### Your objective:
Where the line containing "toocommunicate toohello Internet.</span></span>" appears, end your copy; everything from the first line of the records below up to and including it must be reproduced exactly.
─── Exercise data
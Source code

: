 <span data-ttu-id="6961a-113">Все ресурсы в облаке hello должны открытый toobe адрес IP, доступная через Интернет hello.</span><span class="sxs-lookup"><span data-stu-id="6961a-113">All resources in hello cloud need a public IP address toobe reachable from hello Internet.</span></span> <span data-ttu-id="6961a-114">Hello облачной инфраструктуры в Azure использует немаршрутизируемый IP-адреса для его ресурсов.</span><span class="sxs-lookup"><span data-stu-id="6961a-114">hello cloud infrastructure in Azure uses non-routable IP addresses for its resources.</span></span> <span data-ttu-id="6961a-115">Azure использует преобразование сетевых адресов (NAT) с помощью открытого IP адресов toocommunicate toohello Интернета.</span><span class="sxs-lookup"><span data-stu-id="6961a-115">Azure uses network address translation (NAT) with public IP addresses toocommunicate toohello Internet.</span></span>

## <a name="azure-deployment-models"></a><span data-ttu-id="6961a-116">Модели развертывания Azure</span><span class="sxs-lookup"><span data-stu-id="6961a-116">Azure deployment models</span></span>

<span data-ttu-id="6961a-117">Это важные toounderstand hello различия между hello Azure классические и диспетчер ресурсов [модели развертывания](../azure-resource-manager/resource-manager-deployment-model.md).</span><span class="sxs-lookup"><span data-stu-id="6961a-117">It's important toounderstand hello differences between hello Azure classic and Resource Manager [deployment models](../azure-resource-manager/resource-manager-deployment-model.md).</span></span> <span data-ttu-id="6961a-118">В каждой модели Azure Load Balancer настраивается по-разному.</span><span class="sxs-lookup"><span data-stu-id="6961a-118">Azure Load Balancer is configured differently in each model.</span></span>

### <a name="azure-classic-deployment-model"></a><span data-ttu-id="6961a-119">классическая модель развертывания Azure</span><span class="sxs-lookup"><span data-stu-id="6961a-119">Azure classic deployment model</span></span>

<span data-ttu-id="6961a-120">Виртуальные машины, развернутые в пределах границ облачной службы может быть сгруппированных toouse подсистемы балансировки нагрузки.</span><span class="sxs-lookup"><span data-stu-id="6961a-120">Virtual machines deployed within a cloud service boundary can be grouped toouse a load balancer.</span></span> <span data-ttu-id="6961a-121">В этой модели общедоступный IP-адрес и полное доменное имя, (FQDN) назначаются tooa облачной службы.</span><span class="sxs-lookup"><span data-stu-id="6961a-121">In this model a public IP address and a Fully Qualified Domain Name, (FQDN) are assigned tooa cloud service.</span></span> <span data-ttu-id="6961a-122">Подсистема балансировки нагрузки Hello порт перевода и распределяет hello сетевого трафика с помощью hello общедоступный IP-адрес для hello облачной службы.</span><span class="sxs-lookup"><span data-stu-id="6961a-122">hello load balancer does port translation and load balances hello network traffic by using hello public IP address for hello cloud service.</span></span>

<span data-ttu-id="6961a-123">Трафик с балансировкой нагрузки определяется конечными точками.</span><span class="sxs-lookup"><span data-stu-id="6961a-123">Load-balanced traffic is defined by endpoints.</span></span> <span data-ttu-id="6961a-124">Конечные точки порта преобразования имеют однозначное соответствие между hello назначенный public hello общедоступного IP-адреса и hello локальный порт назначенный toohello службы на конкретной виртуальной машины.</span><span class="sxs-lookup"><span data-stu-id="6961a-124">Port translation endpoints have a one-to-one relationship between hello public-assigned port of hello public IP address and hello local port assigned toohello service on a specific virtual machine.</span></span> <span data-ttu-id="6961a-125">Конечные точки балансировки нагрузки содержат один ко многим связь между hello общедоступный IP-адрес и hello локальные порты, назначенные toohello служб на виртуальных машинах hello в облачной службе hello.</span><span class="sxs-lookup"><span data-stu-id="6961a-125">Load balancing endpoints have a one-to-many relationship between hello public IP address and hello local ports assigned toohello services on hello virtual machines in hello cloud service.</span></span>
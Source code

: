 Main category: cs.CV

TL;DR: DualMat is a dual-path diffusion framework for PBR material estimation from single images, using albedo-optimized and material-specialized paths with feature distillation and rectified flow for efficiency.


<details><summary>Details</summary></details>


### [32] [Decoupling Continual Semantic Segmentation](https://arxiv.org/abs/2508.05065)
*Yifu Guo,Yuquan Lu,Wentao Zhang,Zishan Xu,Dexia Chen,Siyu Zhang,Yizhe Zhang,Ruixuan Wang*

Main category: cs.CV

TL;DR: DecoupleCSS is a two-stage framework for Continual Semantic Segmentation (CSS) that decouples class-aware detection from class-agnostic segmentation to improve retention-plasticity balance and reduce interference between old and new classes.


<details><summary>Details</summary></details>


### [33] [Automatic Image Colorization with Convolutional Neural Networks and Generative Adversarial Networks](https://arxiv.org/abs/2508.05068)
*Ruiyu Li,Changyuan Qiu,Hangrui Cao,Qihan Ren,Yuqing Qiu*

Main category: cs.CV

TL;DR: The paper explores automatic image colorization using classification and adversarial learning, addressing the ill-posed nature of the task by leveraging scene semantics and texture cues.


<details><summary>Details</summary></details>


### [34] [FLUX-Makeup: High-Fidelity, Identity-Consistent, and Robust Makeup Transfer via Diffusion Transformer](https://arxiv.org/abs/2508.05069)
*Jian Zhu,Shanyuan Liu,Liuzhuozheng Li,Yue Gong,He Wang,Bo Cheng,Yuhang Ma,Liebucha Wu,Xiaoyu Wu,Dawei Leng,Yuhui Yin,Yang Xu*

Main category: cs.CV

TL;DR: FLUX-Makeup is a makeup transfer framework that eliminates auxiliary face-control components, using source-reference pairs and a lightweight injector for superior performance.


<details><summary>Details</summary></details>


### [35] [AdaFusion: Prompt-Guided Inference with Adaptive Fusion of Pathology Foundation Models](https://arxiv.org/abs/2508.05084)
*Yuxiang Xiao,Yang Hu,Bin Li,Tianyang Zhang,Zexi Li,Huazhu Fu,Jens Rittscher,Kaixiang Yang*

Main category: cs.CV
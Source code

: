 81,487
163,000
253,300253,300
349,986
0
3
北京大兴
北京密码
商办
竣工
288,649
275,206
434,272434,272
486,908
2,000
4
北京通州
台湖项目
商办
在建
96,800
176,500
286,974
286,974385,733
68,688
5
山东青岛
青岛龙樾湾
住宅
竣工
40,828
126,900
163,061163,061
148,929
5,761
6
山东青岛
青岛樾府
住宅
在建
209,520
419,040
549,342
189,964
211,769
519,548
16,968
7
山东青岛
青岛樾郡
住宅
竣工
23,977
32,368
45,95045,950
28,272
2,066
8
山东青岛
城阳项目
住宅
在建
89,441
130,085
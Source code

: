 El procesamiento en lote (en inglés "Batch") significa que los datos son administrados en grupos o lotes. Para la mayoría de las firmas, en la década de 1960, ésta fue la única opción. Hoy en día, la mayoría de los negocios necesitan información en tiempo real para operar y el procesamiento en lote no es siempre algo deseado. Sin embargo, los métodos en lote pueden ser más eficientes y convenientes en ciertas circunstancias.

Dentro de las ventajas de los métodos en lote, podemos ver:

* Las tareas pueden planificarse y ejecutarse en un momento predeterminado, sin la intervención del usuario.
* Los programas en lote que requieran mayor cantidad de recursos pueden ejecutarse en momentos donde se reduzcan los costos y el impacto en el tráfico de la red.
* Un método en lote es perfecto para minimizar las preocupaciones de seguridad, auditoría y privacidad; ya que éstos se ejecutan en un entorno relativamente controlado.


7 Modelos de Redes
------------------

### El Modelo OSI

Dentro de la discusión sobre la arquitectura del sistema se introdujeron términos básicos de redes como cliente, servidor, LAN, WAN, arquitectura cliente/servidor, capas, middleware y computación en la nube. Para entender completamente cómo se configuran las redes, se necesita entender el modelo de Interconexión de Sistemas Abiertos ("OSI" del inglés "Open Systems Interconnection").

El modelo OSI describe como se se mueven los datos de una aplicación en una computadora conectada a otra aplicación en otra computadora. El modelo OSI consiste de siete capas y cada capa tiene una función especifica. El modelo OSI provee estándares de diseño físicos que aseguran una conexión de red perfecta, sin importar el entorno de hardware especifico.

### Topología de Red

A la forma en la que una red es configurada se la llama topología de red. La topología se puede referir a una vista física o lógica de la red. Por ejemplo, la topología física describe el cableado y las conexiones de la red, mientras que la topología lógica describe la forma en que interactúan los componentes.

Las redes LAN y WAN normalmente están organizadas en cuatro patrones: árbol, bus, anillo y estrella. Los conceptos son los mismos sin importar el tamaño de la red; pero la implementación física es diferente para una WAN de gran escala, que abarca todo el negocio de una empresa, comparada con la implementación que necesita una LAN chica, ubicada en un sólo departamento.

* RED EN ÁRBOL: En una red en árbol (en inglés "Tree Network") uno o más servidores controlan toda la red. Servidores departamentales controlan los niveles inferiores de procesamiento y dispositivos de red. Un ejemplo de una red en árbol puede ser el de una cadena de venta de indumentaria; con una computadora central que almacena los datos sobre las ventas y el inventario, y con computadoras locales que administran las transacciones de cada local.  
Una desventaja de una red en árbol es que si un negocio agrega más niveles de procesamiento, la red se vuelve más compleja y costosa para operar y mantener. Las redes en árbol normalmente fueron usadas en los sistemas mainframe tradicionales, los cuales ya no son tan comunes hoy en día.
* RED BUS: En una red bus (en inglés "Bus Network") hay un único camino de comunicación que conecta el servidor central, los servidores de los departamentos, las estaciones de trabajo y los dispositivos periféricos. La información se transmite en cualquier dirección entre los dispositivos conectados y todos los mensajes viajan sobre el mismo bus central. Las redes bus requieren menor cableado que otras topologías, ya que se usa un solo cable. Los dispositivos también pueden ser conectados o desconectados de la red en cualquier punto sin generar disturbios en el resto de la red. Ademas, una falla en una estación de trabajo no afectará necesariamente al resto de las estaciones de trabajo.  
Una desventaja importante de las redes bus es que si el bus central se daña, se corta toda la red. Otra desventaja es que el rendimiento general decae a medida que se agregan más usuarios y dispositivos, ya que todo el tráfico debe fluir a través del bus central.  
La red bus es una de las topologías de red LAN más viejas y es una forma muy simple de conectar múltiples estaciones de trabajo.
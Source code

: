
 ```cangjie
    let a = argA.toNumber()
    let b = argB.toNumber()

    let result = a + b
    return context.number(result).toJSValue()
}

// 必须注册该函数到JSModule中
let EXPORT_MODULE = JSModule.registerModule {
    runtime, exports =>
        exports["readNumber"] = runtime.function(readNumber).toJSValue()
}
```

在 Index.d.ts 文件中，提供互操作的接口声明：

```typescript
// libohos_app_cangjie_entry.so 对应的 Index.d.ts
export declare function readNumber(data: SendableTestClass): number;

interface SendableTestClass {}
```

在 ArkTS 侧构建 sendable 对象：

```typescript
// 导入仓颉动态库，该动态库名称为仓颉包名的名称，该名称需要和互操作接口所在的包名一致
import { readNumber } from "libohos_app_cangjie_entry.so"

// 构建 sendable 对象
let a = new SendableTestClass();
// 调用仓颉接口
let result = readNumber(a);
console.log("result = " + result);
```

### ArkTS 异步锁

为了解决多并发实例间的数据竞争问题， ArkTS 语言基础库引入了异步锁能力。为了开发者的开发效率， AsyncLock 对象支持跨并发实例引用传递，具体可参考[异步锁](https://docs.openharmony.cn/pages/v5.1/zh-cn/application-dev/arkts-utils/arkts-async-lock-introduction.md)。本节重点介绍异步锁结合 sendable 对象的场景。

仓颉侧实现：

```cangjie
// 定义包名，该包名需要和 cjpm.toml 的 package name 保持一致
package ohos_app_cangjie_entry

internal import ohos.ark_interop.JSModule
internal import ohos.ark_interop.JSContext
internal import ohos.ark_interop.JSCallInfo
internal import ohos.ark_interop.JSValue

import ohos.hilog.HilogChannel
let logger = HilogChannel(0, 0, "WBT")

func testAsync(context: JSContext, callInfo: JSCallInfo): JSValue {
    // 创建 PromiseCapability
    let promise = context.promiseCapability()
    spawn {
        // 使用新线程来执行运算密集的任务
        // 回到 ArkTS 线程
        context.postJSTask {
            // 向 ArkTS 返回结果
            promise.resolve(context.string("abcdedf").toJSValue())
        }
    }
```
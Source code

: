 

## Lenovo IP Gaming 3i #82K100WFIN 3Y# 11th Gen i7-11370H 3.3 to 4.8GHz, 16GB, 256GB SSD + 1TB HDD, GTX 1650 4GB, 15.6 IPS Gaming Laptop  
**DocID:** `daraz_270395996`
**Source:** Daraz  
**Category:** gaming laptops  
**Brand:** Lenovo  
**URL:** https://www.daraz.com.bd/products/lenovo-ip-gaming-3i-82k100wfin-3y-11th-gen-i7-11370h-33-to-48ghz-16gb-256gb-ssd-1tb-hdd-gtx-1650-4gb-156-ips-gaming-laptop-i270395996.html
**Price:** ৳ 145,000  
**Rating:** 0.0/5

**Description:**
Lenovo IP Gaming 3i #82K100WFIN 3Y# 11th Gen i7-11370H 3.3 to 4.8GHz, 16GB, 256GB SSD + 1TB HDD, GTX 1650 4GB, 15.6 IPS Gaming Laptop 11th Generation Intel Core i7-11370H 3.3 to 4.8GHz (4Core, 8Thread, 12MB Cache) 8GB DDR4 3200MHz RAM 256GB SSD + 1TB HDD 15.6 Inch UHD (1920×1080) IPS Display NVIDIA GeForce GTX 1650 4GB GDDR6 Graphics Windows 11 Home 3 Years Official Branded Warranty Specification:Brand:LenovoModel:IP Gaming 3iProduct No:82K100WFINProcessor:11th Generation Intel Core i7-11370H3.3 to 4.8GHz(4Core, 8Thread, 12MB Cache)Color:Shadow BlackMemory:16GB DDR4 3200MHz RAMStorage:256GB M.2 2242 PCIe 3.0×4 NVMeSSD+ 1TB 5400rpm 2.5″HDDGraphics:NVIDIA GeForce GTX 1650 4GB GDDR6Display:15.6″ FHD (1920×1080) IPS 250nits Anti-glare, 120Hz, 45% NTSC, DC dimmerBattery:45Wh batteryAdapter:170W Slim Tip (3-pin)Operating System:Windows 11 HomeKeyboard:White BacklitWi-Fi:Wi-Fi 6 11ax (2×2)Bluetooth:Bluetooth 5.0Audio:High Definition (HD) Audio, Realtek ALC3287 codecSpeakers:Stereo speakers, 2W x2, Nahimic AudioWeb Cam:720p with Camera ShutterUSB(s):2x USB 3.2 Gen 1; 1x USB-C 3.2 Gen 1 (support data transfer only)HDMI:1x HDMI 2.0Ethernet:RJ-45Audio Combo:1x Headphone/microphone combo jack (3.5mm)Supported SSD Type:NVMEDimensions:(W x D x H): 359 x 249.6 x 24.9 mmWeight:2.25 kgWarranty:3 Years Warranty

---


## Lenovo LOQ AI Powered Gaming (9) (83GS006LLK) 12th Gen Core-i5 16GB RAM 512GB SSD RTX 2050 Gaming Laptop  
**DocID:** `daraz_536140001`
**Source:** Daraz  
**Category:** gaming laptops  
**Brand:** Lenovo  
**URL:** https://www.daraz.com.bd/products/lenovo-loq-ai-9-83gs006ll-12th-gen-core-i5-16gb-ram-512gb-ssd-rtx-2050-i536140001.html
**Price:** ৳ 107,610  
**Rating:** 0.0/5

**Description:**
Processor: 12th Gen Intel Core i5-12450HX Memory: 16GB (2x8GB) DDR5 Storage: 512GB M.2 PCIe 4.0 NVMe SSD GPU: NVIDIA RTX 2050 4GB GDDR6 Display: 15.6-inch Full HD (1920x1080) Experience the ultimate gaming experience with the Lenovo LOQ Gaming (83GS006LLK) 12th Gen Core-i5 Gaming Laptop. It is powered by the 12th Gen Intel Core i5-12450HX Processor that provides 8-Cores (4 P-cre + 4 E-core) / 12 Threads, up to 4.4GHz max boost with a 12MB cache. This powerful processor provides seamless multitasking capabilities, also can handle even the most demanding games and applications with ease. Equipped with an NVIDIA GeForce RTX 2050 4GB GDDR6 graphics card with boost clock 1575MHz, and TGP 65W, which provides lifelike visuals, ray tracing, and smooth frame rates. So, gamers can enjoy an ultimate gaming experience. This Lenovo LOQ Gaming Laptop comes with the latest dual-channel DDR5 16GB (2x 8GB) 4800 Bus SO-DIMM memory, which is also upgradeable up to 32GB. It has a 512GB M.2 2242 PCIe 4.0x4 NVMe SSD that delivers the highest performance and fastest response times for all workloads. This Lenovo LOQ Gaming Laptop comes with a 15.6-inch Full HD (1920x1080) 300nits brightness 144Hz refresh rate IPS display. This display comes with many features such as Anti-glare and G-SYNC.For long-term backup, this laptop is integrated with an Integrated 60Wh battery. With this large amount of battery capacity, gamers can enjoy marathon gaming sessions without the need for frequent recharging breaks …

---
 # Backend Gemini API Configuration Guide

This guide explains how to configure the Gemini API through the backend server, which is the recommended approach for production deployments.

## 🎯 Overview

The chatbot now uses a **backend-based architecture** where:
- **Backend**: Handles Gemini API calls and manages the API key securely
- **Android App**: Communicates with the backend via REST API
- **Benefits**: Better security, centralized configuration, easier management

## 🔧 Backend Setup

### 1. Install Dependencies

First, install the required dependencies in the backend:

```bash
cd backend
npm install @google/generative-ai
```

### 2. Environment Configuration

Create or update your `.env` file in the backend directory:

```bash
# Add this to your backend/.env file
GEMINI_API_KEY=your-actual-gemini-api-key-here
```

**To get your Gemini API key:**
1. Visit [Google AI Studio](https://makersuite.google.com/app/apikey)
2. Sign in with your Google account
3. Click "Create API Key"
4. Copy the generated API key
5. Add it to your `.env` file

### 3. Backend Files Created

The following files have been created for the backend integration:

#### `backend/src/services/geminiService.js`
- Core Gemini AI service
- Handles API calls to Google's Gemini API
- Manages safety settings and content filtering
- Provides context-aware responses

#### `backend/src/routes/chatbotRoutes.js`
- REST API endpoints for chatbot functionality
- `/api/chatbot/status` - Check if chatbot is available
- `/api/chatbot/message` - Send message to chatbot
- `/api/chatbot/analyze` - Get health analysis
──────
### Answer for this exercise:
Source code

: <span data-ttu-id="6961a-113">Все ресурсы в облаке hello должны открытый toobe адрес IP, доступная через Интернет hello.</span><span class="sxs-lookup"><span data-stu-id="6961a-113">All resources in hello cloud need a public IP address toobe reachable from hello Internet.</span></span> <span data-ttu-id="6961a-114">Hello облачной инфраструктуры в Azure использует немаршрутизируемый IP-адреса для его ресурсов.</span><span class="sxs-lookup"><span data-stu-id="6961a-114">hello cloud infrastructure in Azure uses non-routable IP addresses for its resources.</span></span> <span data-ttu-id="6961a-115">Azure использует преобразование сетевых адресов (NAT) с помощью открытого IP адресов toocommunicate toohello Интернета.</span><span class="sxs-lookup"><span data-stu-id="6961a-115">Azure uses network address translation (NAT) with public IP addresses toocommunicate toohello Internet.</span></span>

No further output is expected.